> _What needs to be done_:
An exact reproduction of all entries is expected.
##########
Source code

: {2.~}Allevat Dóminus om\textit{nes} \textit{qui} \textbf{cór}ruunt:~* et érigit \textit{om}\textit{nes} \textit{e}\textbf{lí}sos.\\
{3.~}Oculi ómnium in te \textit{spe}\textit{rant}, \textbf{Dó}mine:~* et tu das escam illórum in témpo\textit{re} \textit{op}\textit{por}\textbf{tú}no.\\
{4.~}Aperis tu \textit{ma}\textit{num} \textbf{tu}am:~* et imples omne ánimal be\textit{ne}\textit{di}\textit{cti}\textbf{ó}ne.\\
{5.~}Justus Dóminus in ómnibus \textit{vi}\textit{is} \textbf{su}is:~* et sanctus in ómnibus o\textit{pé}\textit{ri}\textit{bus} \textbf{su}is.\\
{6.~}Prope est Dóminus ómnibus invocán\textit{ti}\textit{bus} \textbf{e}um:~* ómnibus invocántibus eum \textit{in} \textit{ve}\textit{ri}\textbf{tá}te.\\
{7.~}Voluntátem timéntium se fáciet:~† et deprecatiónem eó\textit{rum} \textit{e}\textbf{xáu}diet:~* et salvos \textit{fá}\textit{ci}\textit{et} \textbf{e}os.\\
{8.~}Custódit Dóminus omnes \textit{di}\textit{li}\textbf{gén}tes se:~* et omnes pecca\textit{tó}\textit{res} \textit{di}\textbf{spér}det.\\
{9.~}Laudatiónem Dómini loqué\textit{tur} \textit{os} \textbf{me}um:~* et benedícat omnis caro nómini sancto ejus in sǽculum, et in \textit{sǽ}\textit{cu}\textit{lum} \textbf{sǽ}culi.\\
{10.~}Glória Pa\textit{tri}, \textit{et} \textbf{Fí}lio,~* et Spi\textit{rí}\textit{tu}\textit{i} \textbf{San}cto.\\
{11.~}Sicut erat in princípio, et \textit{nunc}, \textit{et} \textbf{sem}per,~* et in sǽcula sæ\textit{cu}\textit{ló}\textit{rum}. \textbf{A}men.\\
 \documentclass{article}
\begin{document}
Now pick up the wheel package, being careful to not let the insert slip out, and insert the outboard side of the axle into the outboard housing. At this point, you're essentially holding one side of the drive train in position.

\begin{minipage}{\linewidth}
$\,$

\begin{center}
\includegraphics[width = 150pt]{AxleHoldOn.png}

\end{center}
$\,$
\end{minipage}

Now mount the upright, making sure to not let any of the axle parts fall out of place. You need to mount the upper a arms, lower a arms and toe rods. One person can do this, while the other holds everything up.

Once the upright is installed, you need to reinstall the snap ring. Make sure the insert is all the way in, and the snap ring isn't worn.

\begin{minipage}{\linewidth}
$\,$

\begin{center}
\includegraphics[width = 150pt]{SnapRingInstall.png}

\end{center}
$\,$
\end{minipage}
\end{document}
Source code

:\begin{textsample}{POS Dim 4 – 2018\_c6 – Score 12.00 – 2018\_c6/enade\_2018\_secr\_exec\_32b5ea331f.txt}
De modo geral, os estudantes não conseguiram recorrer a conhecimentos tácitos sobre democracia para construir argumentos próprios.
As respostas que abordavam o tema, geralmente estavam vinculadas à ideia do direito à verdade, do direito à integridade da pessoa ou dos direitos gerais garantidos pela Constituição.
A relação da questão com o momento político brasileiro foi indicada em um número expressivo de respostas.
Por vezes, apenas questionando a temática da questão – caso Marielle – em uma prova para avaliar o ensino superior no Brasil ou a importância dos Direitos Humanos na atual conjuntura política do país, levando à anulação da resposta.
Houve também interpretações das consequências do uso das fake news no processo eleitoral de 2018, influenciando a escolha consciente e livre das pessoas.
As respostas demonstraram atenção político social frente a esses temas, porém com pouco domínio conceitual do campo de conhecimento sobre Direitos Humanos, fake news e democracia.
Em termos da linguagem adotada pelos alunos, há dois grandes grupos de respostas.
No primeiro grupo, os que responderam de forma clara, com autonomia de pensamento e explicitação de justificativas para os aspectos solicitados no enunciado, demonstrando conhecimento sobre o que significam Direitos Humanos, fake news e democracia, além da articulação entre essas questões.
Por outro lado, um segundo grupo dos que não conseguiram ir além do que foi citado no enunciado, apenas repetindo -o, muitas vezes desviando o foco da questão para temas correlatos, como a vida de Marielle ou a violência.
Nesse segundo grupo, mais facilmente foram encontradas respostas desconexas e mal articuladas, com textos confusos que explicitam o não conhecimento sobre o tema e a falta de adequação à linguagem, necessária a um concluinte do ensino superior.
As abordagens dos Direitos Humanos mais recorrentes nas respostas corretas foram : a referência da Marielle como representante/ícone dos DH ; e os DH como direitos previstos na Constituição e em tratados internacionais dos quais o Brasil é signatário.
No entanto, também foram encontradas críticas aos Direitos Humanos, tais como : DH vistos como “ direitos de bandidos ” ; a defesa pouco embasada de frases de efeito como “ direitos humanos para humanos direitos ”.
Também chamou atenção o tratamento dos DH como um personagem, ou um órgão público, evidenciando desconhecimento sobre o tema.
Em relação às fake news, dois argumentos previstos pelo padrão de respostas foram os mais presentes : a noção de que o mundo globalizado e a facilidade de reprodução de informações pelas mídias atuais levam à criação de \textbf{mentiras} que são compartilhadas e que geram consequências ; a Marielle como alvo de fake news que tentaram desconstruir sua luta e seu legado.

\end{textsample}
##########
> _Task response_:
Source code

: {2.~}Allevat Dóminus om\textit{nes} \textit{qui} \textbf{cór}ruunt:~* et érigit \textit{om}\textit{nes} \textit{e}\textbf{lí}sos.\\
{3.~}Oculi ómnium in te \textit{spe}\textit{rant}, \textbf{Dó}mine:~* et tu das escam illórum in témpo\textit{re} \textit{op}\textit{por}\textbf{tú}no.\\
{4.~}Aperis tu \textit{ma}\textit{num} \textbf{tu}am:~* et imples omne ánimal be\textit{ne}\textit{di}\textit{cti}\textbf{ó}ne.\\
{5.~}Justus Dóminus in ómnibus \textit{vi}\textit{is} \textbf{su}is:~* et sanctus in ómnibus o\textit{pé}\textit{ri}\textit{bus} \textbf{su}is.\\
{6.~}Prope est Dóminus ómnibus invocán\textit{ti}\textit{bus} \textbf{e}um:~* ómnibus invocántibus eum \textit{in} \textit{ve}\textit{ri}\textbf{tá}te.\\
{7.~}Voluntátem timéntium se fáciet:~† et deprecatiónem eó\textit{rum} \textit{e}\textbf{xáu}diet:~* et salvos \textit{fá}\textit{ci}\textit{et} \textbf{e}os.\\
{8.~}Custódit Dóminus omnes \textit{di}\textit{li}\textbf{gén}tes se:~* et omnes pecca\textit{tó}\textit{res} \textit{di}\textbf{spér}det.\\
{9.~}Laudatiónem Dómini loqué\textit{tur} \textit{os} \textbf{me}um:~* et benedícat omnis caro nómini sancto ejus in sǽculum, et in \textit{sǽ}\textit{cu}\textit{lum} \textbf{sǽ}culi.\\
{10.~}Glória Pa\textit{tri}, \textit{et} \textbf{Fí}lio,~* et Spi\textit{rí}\textit{tu}\textit{i} \textbf{San}cto.\\
{11.~}Sicut erat in princípio, et \textit{nunc}, \textit{et} \textbf{sem}per,~* et in sǽcula sæ\textit{cu}\textit{ló}\textit{rum}. \textbf{A}men.\\
 \documentclass{article}
\begin{document}
Now pick up the wheel package, being careful to not let the insert slip out, and insert the outboard side of the axle into the outboard housing. At this point, you're essentially holding one side of the drive train in position.

\begin{minipage}{\linewidth}
$\,$

\begin{center}
\includegraphics[width = 150pt]{AxleHoldOn.png}

\end{center}
$\,$
\end{minipage}

Now mount the upright, making sure to not let any of the axle parts fall out of place. You need to mount the upper a arms, lower a arms and toe rods. One person can do this, while the other holds everything up.

Once the upright is installed, you need to reinstall the snap ring. Make sure the insert is all the way in, and the snap ring isn't worn.

\begin{minipage}{\linewidth}
$\,$

\begin{center}
\includegraphics[width = 150pt]{SnapRingInstall.png}

\end{center}
$\,$
\end{minipage}
\end{document}
Source code

:\begin{textsample}{POS Dim 4 – 2018\_c6 – Score 12.00 – 2018\_c6/enade\_2018\_secr\_exec\_32b5ea331f.txt}
De modo geral, os estudantes não conseguiram recorrer a conhecimentos tácitos sobre democracia para construir argumentos próprios.
As respostas que abordavam o tema, geralmente estavam vinculadas à ideia do direito à verdade, do direito à integridade da pessoa ou dos direitos gerais garantidos pela Constituição.
A relação da questão com o momento político brasileiro foi indicada em um número expressivo de respostas.
Por vezes, apenas questionando a temática da questão – caso Marielle – em uma prova para avaliar o ensino superior no Brasil ou a importância dos Direitos Humanos na atual conjuntura política do país, levando à anulação da resposta.
Houve também interpretações das consequências do uso das fake news no processo eleitoral de 2018, influenciando a escolha consciente e livre das pessoas.
As respostas demonstraram atenção político social frente a esses temas, porém com pouco domínio conceitual do campo de conhecimento sobre Direitos Humanos, fake news e democracia.
Em termos da linguagem adotada pelos alunos, há dois grandes grupos de respostas.
No primeiro grupo, os que responderam de forma clara, com autonomia de pensamento e explicitação de justificativas para os aspectos solicitados no enunciado, demonstrando conhecimento sobre o que significam Direitos Humanos, fake news e democracia, além da articulação entre essas questões.
Por outro lado, um segundo grupo dos que não conseguiram ir além do que foi citado no enunciado, apenas repetindo -o, muitas vezes desviando o foco da questão para temas correlatos, como a vida de Marielle ou a violência.
Nesse segundo grupo, mais facilmente foram encontradas respostas desconexas e mal articuladas, com textos confusos que explicitam o não conhecimento sobre o tema e a falta de adequação à linguagem, necessária a um concluinte do ensino superior.
As abordagens dos Direitos Humanos mais recorrentes nas respostas corretas foram : a referência da Marielle como representante/ícone dos DH ; e os DH como direitos previstos na Constituição e em tratados internacionais dos quais o Brasil é signatário.
No entanto, também foram encontradas críticas aos Direitos Humanos, tais como : DH vistos como “ direitos de bandidos ” ; a defesa pouco embasada de frases de efeito como “ direitos humanos para humanos direitos ”.
Também chamou atenção o tratamento dos DH como um personagem, ou um órgão público, evidenciando desconhecimento sobre o tema.
Em relação às fake news, dois argumentos previstos pelo padrão de respostas foram os mais presentes : a noção de que o mundo globalizado e a facilidade de reprodução de informações pelas mídias atuais levam à criação de \textbf{mentiras} que são compartilhadas e que geram consequências ; a Marielle como alvo de fake news que tentaram desconstruir sua luta e seu legado.

\end{textsample}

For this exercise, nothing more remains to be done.